A user may enter commands and information through a user interface 605 or other input devices such as a tablet, electronic digitizer, a microphone, keyboard, and/or pointing device, commonly referred to as mouse, trackball or touch pad. Other input devices may include a joystick, game pad, satellite dish, scanner, or the like. Additionally, voice inputs, gesture inputs using hands or fingers, or other natural user interface (NUI) may also be used with the appropriate input devices, such as a microphone, camera, tablet, touch pad, glove, or other sensor. These and other input devices are often connected to the processing unit 601 through a user input interface 605 that is coupled to the system bus 603, but may be connected by other interface and bus structures, such as a parallel port, game port or a universal serial bus (USB). A monitor 606 or other type of display device is also connected to the system bus 603 via an interface, such as a video interface. The monitor 606 may also be integrated with a touch-screen panel or the like. Note that the monitor and/or touch screen panel can be physically coupled to a housing in which the computing device 600 is incorporated, such as in a tablet-type personal computer. In addition, computers such as the computing device 600 may also include other peripheral output devices such as speakers and printer, which may be connected through an output peripheral interface or the like.

The computer 600 may operate in a networked or cloud-computing environment using logical connections 607 to one or more remote devices, such as a remote computer.

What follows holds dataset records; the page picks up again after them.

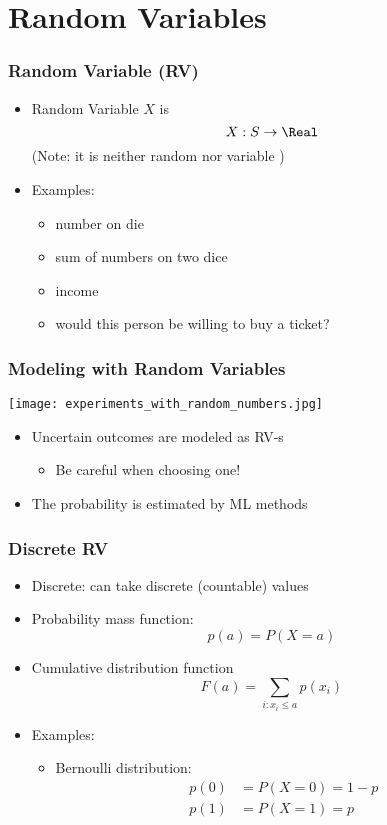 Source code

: \documentclass[mathserif, xcolor=table, svgnames]{beamer}
\begin{document}
\section{Random Variables}

\begin{frame}
  \frametitle{Random Variable (RV)}
  \begin{itemize}
  \item Random Variable $X$ is
    \begin{equation*}
      X: S \rightarrow \Real
    \end{equation*}
    (Note: it is neither random nor variable \smiley)
  \item Examples:
    \begin{itemize}
    \item number on die
    \item sum of numbers on two dice 
    \item income
    \item would this person be willing to buy a ticket?
    \end{itemize}
  \end{itemize}
\end{frame}

\begin{frame}
  \frametitle{Modeling with Random Variables}
  \texttt{[image: experiments\_with\_random\_numbers.jpg]}
  \begin{itemize}
    \item Uncertain outcomes are modeled as RV-s
      \begin{itemize}
      \item Be careful when choosing one!
      \end{itemize}
    \item The probability is estimated by ML methods
  \end{itemize}
\end{frame}

\begin{frame}
  \frametitle{Discrete RV}
  \begin{itemize}
  \item Discrete: can take discrete (countable) values
  \item Probability mass function:
    \begin{equation*}
      p(a) = P(X = a)
    \end{equation*}
  \item Cumulative distribution function
    \begin{equation*}
      F(a) = \sum_{i: x_{i} \le a} p(x_{i})
    \end{equation*}
  \item Examples:
    \begin{itemize}
    \item Bernoulli distribution:
      \begin{align*}
        p(0) &= P(X = 0) = 1 - p\\
        p(1) &= P(X = 1) = p
      \end{align*}
    \end{itemize}
  \end{itemize}
\end{frame}
\end{document}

The remote computer may be a personal computer, a server, a router, a network PC, a peer device or other common network node, and typically includes many or all of the elements described above relative to the computer 600. The logical connections depicted in FIG. 6 include one or more local area networks (LAN) and one or more wide area networks (WAN), but may also include other networks. Such networking environments are commonplace in offices, enterprise-wide computer networks, intranets and the Internet.

When used in a networked or cloud-computing environment, the computer 600 may be connected to a public or private network through a network interface or adapter 607. In some embodiments, a modem or other means for establishing communications over the network. The modem, which may be internal or external, may be connected to the system bus 603 via the network interface 607 or other appropriate mechanism. A wireless networking component such as comprising an interface and antenna may be coupled through a suitable device such as an access point or peer computer to a network. In a networked environment, program modules depicted relative to the computer 600, or portions thereof, may be stored in the remote memory storage device. It may be appreciated that the network connections shown are exemplary and other means of establishing a communications link between the computers may be used.

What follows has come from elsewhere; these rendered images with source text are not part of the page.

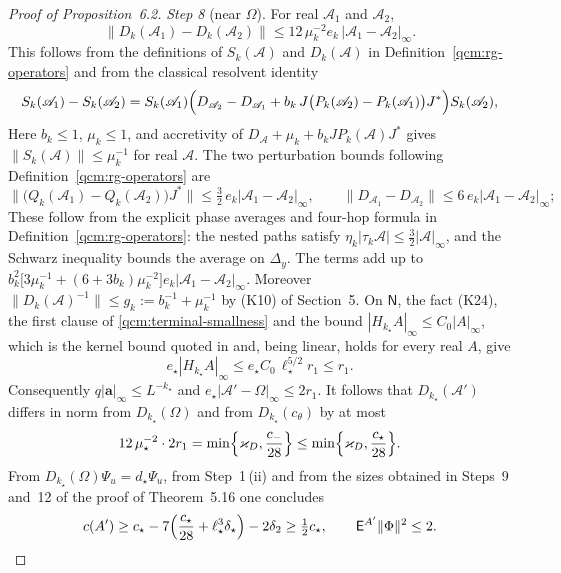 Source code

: \documentclass[11pt,letterpaper,reqno]{amsart}
\theoremstyle{definition}
\begin{document}
\begin{proof}[Proof of Proposition~6.2]
\emph{Step 8} (near $\Omega$).
For real $\mathscr A_1$ and $\mathscr A_2$,
\begin{equation*}
\|D_k(\mathscr A_1)-D_k(\mathscr A_2)\|\le12\,\mu_k^{-2}e_k\,|\mathscr A_1-\mathscr A_2|_\infty .
\end{equation*}
This follows from the definitions of $S_k(\mathscr A)$ and $D_k(\mathscr A)$ in Definition~\ref{qcm:rg-operators} and from the classical resolvent identity
\begin{equation*}
S_k(\mathscr A_1)-S_k(\mathscr A_2)=S_k(\mathscr A_1)\Bigl(D_{\mathscr A_2}-D_{\mathscr A_1}+b_k\,J\bigl(P_k(\mathscr A_2)-P_k(\mathscr A_1)\bigr)J^*\Bigr)S_k(\mathscr A_2),
\end{equation*}
Here $b_k\le1$, $\mu_k\le1$, and accretivity of $D_{\mathscr A}+\mu_k+b_kJP_k(\mathscr A)J^*$ gives $\|S_k(\mathscr A)\|\le\mu_k^{-1}$ for real $\mathscr A$. The two perturbation bounds following Definition~\ref{qcm:rg-operators} are
\begin{equation*}
\bigl\|\bigl(Q_k(\mathscr A_1)-Q_k(\mathscr A_2)\bigr)J^*\bigr\|\le\tfrac32\,e_k|\mathscr A_1-\mathscr A_2|_\infty,\qquad\|D_{\mathscr A_1}-D_{\mathscr A_2}\|\le6\,e_k|\mathscr A_1-\mathscr A_2|_\infty;
\end{equation*}
These follow from the explicit phase averages and four-hop formula in Definition~\ref{qcm:rg-operators}: the nested paths satisfy $\eta_k|\tau_k\mathscr A|\le\frac32|\mathscr A|_\infty$, and the Schwarz inequality bounds the average on $\Delta_y$.
The terms add up to $b_k^2\bigl[3\mu_k^{-1}+(6+3b_k)\mu_k^{-2}\bigr]e_k|\mathscr A_1-\mathscr A_2|_\infty$.
Moreover $\|D_k(\mathscr A)^{-1}\|\le g_k:=b_k^{-1}+\mu_k^{-1}$ by (K10) of Section~5.
On $\mathsf N$, the fact (K24), the first clause of \eqref{qcm:terminal-smallness} and the bound $|H_{k_\star}A|_\infty\le C_0|A|_\infty$, which is the kernel bound quoted in \cite[equation~(10.16) and the definition of the terminal constant $C_0$ in Section~21.4]{QEDConstruction} and, being linear, holds for every real $A$, give
\begin{equation*}
e_\star|H_{k_\star}A|_\infty\le e_\star C_0\,\ell_\star^{5/2}r_1\le r_1 .
\end{equation*}
Consequently $q|\mathbf a|_\infty\le L^{-k_\star}$ and $e_\star|\mathscr A'-\Omega|_\infty\le2r_1$.
It follows that $D_{k_\star}(\mathscr A')$ differs in norm from $D_{k_\star}(\Omega)$ and from $D_{k_\star}(c_\theta)$ by at most
\begin{equation*}
12\,\mu_\star^{-2}\cdot2r_1=\min\Bigl\{\varkappa_D,\frac{c_-}{28}\Bigr\}\le\min\Bigl\{\varkappa_D,\frac{c_\star}{28}\Bigr\}.
\end{equation*}
From $D_{k_\star}(\Omega)\Psi_u=d_\star\Psi_u$, from Step~1\,(ii) and from the sizes obtained in Steps~9 and~12 of the proof of Theorem~5.16 one concludes
\begin{equation*}
c(A')\ge c_\star-7\Bigl(\frac{c_\star}{28}+\ell_\star^3\delta_\star\Bigr)-2\delta_2\ge\tfrac12c_\star,\qquad\mathsf E^{A'}\|\Phi\|^2\le2 .
\end{equation*}


\end{proof}
\end{document}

Although the subject matter has been described in language specific to structural features and/or methodological acts, it is to be understood that the subject matter defined in the appended claims is not necessarily limited to the specific features or acts described above. Rather, the specific features and acts described above are disclosed as example forms of implementing the claims.

Claims

1. A computer-implemented method, comprising:

generating a request by a thread on a client machine, the request comprising data to be sent to a database server using packets configured using a Tabular Data Stream (TDS) protocol;

inserting a trace header into the request, the trace header comprising an activity identifier that is unique to the request, the activity identifier comprising a randomly generated globally unique identifier (GUID) associated with the thread on the client machine plus a sequence number associated with the request generated by the thread, wherein a new sequence number is assigned to each request sent by the thread; and

transmitting the request to the database server.

2. The computer-implemented method of claim 1, further comprising:

logging the request in one or more layers of a stack using a tracing operation.

3. The computer-implemented method of claim 1, further comprising:

logging the request in a client driver stack layer;

logging the request in a TDS protocol stack layer; and

logging the request in a database server stack layer.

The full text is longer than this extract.